Abstraction and figuration are often thought of in opposition to one another. However, questions of what to present and how to present it are core concerns of both, and many of the most interesting artists tread the line between revealing and concealing, asking and telling.
A sense of balance runs through Walls’ work, coming together around the point of tension between positive and negative space, dark and light, micro and macro. Walls create obstacles that the viewer must overcome - manipulating the scale of the figure in relation to the canvas and settling upon poses that are open to interpretation. Walls errs on the side of ambiguity, but the innate and immediate sense of the organic appears even before the eye has discovered the human form within the composition.

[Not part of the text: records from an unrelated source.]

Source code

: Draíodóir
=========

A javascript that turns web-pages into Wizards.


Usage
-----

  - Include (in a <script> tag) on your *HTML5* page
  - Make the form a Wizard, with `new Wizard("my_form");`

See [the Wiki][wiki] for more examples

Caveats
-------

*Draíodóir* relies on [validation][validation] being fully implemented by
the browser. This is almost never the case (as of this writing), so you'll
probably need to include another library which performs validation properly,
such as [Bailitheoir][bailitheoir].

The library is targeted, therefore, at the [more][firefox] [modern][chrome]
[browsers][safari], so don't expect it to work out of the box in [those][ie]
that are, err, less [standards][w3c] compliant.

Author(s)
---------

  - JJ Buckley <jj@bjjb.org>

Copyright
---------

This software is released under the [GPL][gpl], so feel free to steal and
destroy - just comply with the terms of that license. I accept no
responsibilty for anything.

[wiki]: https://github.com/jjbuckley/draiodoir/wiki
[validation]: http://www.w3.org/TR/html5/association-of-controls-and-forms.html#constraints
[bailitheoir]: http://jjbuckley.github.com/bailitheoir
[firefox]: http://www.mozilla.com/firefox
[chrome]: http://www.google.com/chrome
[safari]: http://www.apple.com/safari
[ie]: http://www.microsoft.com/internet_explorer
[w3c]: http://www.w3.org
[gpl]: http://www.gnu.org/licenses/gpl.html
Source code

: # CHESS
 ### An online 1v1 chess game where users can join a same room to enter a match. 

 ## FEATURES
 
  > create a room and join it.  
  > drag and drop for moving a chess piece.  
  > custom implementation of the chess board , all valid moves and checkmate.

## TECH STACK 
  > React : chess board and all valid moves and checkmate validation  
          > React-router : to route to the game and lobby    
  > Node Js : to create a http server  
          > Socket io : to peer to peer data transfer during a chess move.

She artfully crops the figure to abstract and intrigue. By zooming into the peculiarities of the form, the human figure becomes a series of folds, curves and waves. Through this process, the viewer is freed from identifying with, or relating to, the human form. The shapes and lines can be appreciated profoundly.
Pale and subtle to monochromatic and stark, Walls paints with cream, nude, tan and terracotta. The earthy color palette is neutral, yet it is not without emotion – tones speak to both the body and the landscape. The colors are reminiscent of cave drawings, ancient artifacts and of the baked earth of Walls’ native Australia. There is a pleasing sense of warmth that emanates from these images - they feel Mediterranean, African, Antipodean - they raise the temperature of the room in a way that isn't provocative or overt.
Walls pushes the representation of the figure to a point of extreme, moving away from anatomical correctness and closer towards abstraction. The calves are heavy, the thighs are thick, the breasts neat. The mechanics of the body are lost under Walls’ undulating curves and lines, and in turning away from its functional form, the body becomes a motif.
Ancient Greek pottery was decorated with the figures of Gods, athletes and Olympians – a celebration of the body’s beauty, strength and achievements. Using a two-tone colour palette, the Ancient Greek’s were masterful at creating a sense of pattern and movement in their designs. Describing the body with great economy, the highly exaggerated forms of Ancient Greece – where thigh muscles bulge, buttocks hold firm and biceps are the epitome of strength – accentuate the formal qualities of the body, to the detriment of its function, with muscularity that is so extreme that it has gone beyond representation and towards the symbolic.
At first glance, Walls offers the viewer the simple pleasure of a beautiful line, which, upon examination, blossoms with meaning, depth and history.